Introduction to Data Science
DSA 220 - Introduction to Data Science and Analytics
Learning Objectives
Understand key data science terminology and the data science cycle
Understand fundamental data structures and file types
What is Data Science?
Data science is a field of study that consists of collecting, managing, and analyzing various types of data to produce meaningful insights.
Historically, data science tasks were more separated across different areas. Commonly, domain experts collected data, computer scientists managed it, and statisticians conducted analyses. In the modern field of data science, the boundaries between these distinct roles have been blurred, often requiring a data scientist to possess a combination of knowledge regarding the collection, management, and analysis of data.
The Data Science Cycle
The data science cycle is the typical pipeline of the data science process that includes the problem definition, data collection, data preparation, data analysis, and data reporting. Data collection and preparation are usually the most time-consuming aspects of the cycle, often constituting about half of the total project time.
flowchart LR A(Problem \n Definition) --> B(Data \n Collection) --> C(Data \n Preparation) --> D(Data \n Analysis) --> E(Data \n Reporting) style A fill:#E69F00 style B fill:#009E73 style C fill:#56B4E9 style D fill:#CC79A7 style E fill:#D55E00
1. Problem Definition, Data Collection, and Preparation
This initial phase of the data science cycle sets the foundation for the entire project.

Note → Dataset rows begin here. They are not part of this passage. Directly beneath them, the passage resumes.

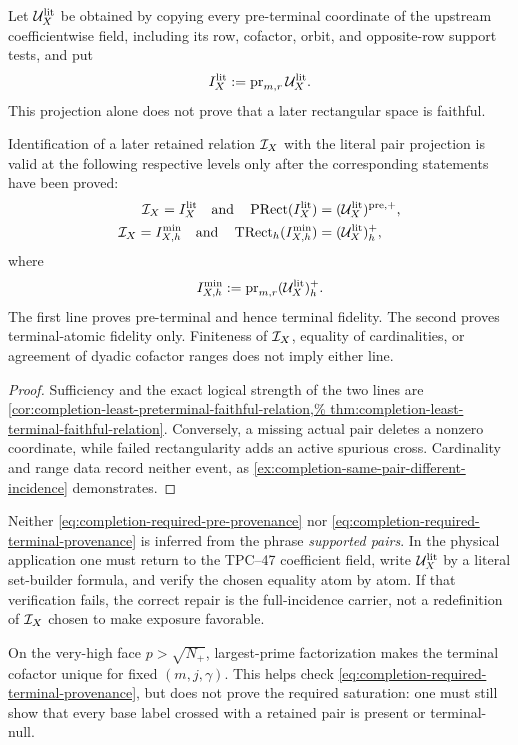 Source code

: Let \(\cU_X^{\mathrm{lit}}\) be obtained by copying every pre-terminal
coordinate of the upstream coefficientwise field, including its row,
cofactor, orbit, and opposite-row support tests, and put
\begin{equation}
 I_X^{\mathrm{lit}}:=\pr_{m,r}\cU_X^{\mathrm{lit}}.
 \label{eq:completion-literal-pair-projection}
\end{equation}
This projection alone does not prove that a later rectangular space is
faithful.

\begin{proposition}
\label{prop:completion-noncircular-provenance-criterion}
Identification of a later retained relation \(\cI_X\) with the literal
pair projection is valid at the following respective levels only after
the corresponding statements have been proved:
\begin{align}
 \cI_X=I_X^{\mathrm{lit}}
 \quad\text{and}\quad
 \operatorname{PRect}(I_X^{\mathrm{lit}})
   &=(\cU_X^{\mathrm{lit}})^{\mathrm{pre},+},
 \label{eq:completion-required-pre-provenance}\\
 \cI_X=I_{X,h}^{\min}
 \quad\text{and}\quad
 \TRect_h(I_{X,h}^{\min})
   &=(\cU_X^{\mathrm{lit}})_h^+,
 \label{eq:completion-required-terminal-provenance}
\end{align}
where
\[
 I_{X,h}^{\min}:=\pr_{m,r}(\cU_X^{\mathrm{lit}})_h^+.
\]
The first line proves pre-terminal and hence terminal fidelity.  The second
proves terminal-atomic fidelity only.  Finiteness of \(\cI_X\), equality
of cardinalities, or agreement of dyadic cofactor ranges does not imply
either line.
\end{proposition}

\begin{proof}
Sufficiency and the exact logical strength of the two lines are
\cref{cor:completion-least-preterminal-faithful-relation,%
thm:completion-least-terminal-faithful-relation}.  Conversely, a missing
actual pair deletes a nonzero coordinate, while failed rectangularity adds
an active spurious cross.  Cardinality and range data record neither event,
as \cref{ex:completion-same-pair-different-incidence} demonstrates.
\end{proof}

\begin{remark}
\label{rem:completion-no-inherited-identification}
Neither \eqref{eq:completion-required-pre-provenance} nor
\eqref{eq:completion-required-terminal-provenance} is inferred from the
phrase \emph{supported pairs}.  In the physical application one must
return to the TPC--47 coefficient field, write
\(\cU_X^{\mathrm{lit}}\) by a literal set-builder formula, and verify the
chosen equality atom by atom.  If that verification fails, the correct
repair is the full-incidence carrier, not a redefinition of \(\cI_X\)
chosen to make exposure favorable.
\end{remark}

On the very-high face \(p>\sqrt{N_+}\), largest-prime factorization makes
the terminal cofactor unique for fixed \((m,j,\gamma)\).  This helps check
\eqref{eq:completion-required-terminal-provenance}, but does not prove the
required saturation: one must still show that every base label crossed
with a retained pair is present or terminal-null.
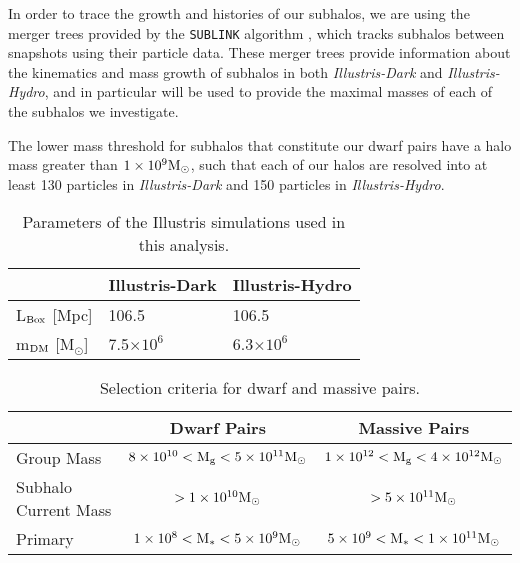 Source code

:\documentclass[twocolumn]{aastex63}
\newcommand\msun{\rm{M}_{\odot}}
\newcommand{\kc}[1]{\textcolor{mypink}{\textbf{#1}} }
\begin{document}
In order to trace the growth and histories of our subhalos, we are using the merger trees provided by the \texttt{SUBLINK} algorithm \citep{gomez15}, which tracks subhalos between snapshots using their particle data. These merger trees provide information about the kinematics and mass growth of subhalos in both \textit{Illustris-Dark} and \textit{Illustris-Hydro}, and in particular will be used to provide the maximal masses of each of the subhalos we investigate.

The lower mass threshold for subhalos that constitute our dwarf pairs have a halo mass greater than $1\times10^9\msun$, such that each of our halos are resolved into at least 130 particles in \textit{Illustris-Dark} and 150 particles in \textit{Illustris-Hydro}. 


\begin{table}[htb]
\begin{tabular}{lll}
 & Illustris-Dark & Illustris-Hydro \\\hline\hline
 L$_{\rm Box}$ [Mpc] & 106.5 & 106.5 \\
m$_{\rm DM}$ [M$_\odot$] & 7.5$\times10^6$ & 6.3$\times10^6$ \\\hline
\end{tabular}
\caption{\label{table:illustris}Parameters of the Illustris simulations used in this analysis.}
\end{table}

\begin{table*}[htb]
  \begin{center}
    \begin{tabular}{lcc}
     & Dwarf Pairs & Massive Pairs \\\hline\hline
    Group Mass & $8\times10^{10} < \rm M_g < 5\times10^{11} M_\odot$ & $1\times10^{12} < \rm M_g < 4\times10^{12} M_\odot$  \\
    Subhalo Current Mass & $>1\times10^{10} \msun$ & $> 5\times10^{11} \msun$ \\
    Primary &$1\times10^{8} < \rm M_* < 5\times10^{9} \msun$ & $5\times10^{9} < \rm M_* < 1\times10^{11} \msun$\\\hline
    \end{tabular}
    \caption{\label{table:mass}Selection criteria for dwarf and massive pairs.}
  \end{center}
    \end{table*}
\end{document}
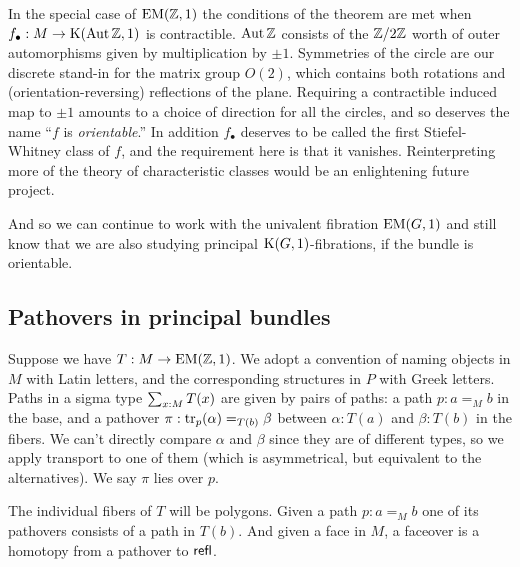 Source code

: In the special case of \( \mathrm{EM}(\mathbb{Z},1) \) the conditions of the theorem are met when \( f_\bullet:M\to\mathrm{K}(\operatorname{Aut} \mathbb{Z}, 1) \) is contractible. \( \operatorname{Aut}\mathbb{Z} \) consists of the \( \mathbb{Z}/2\mathbb{Z} \) worth of outer automorphisms given by multiplication by \( \pm 1 \). Symmetries of the circle are our discrete stand-in for the matrix group \( O(2) \), which contains both rotations and (orientation-reversing) reflections of the plane. Requiring a contractible induced map to \( \pm 1 \) amounts to a choice of direction for all the circles, and so deserves the name ``\( f \) is \emph{orientable}.'' In addition \( f_\bullet \) deserves to be called the first Stiefel-Whitney class of \( f \), and the requirement here is that it vanishes. Reinterpreting more of the theory of characteristic classes would be an enlightening future project.

And so we can continue to work with the univalent fibration \( \mathrm{EM}(G,1) \) and still know that we are also studying principal \( \mathrm{K}(G,1) \)-fibrations, if the bundle is orientable.

\subsection{Pathovers in principal bundles}
Suppose we have \( T:M\to\mathrm{EM}(\mathbb{Z},1) \). We adopt a convention of naming objects in \( M \) with Latin letters, and the corresponding structures in \( P \) with Greek letters. Paths in a sigma type \( \sum_{x:M}T(x) \) are given by pairs of paths: a path \( p:a=_M b \) in the base, and a pathover \( \pi:\mathrm{tr}_p(\alpha)=_{T(b)}\beta \) between \( \alpha:T(a) \) and \( \beta:T(b) \) in the fibers. We can't directly compare \( \alpha \) and \( \beta \) since they are of different types, so we apply transport to one of them (which is asymmetrical, but equivalent to the alternatives). We say \( \pi \) lies over \( p \). 

The individual fibers of \( T \) will be polygons. Given a path \( p:a=_M b \) one of its pathovers consists of a path in \( T(b) \). And given a face in \( M \), a faceover is a homotopy from a pathover to \( \mathsf{refl} \).

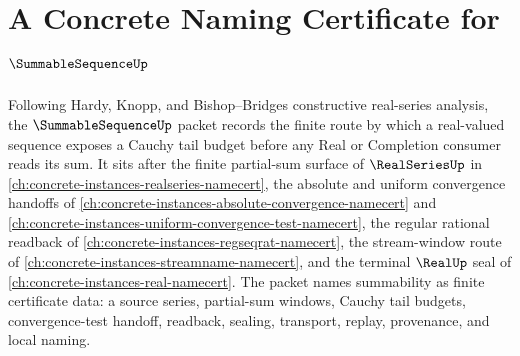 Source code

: \chapter{A Concrete Naming Certificate for $\SummableSequenceUp$}
\label{ch:concrete-instances-summable-sequence-namecert}

Following Hardy, Knopp, and Bishop--Bridges constructive real-series analysis, the $\SummableSequenceUp$ packet records the finite route by which a real-valued sequence exposes a Cauchy tail budget before any Real or Completion consumer reads its sum. It sits after the finite partial-sum surface of $\RealSeriesUp$ in \autoref{ch:concrete-instances-realseries-namecert}, the absolute and uniform convergence handoffs of \autoref{ch:concrete-instances-absolute-convergence-namecert} and \autoref{ch:concrete-instances-uniform-convergence-test-namecert}, the regular rational readback of \autoref{ch:concrete-instances-regseqrat-namecert}, the stream-window route of \autoref{ch:concrete-instances-streamname-namecert}, and the terminal $\RealUp$ seal of \autoref{ch:concrete-instances-real-namecert}. The packet names summability as finite certificate data: a source series, partial-sum windows, Cauchy tail budgets, convergence-test handoff, readback, sealing, transport, replay, provenance, and local naming.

Problem Definition: The first step is to establish a clear and precise problem statement, defining the main goals and scope.
Data Collection: This is the process of gathering information on variables of interest either purposefully (e.g., a customer survey) or as a by-product of user activity (e.g., web search histories).
Data Preparation: Also called data processing, this is the step where raw data is cleaned and restructured into a form for analysis or visualization.
2. Data Analysis
Data Analysis: The process of analyzing data to discover meaningful insights.
Analyses can consist of calculating summary statistics for the data or implementing statistical models.
3. Data Reporting
The final step of the data science cycle is to effectively communicate the findings to the audience of interest. The style, conciseness, and amount of technical jargon should be tailored to a given audience.
Data visualization, the graphical presentation of data using visual elements such as charts, graphs, and maps, is a key component of data reporting. A main goal of data visualization is to make it easier and faster for the intended audience to understand complex information.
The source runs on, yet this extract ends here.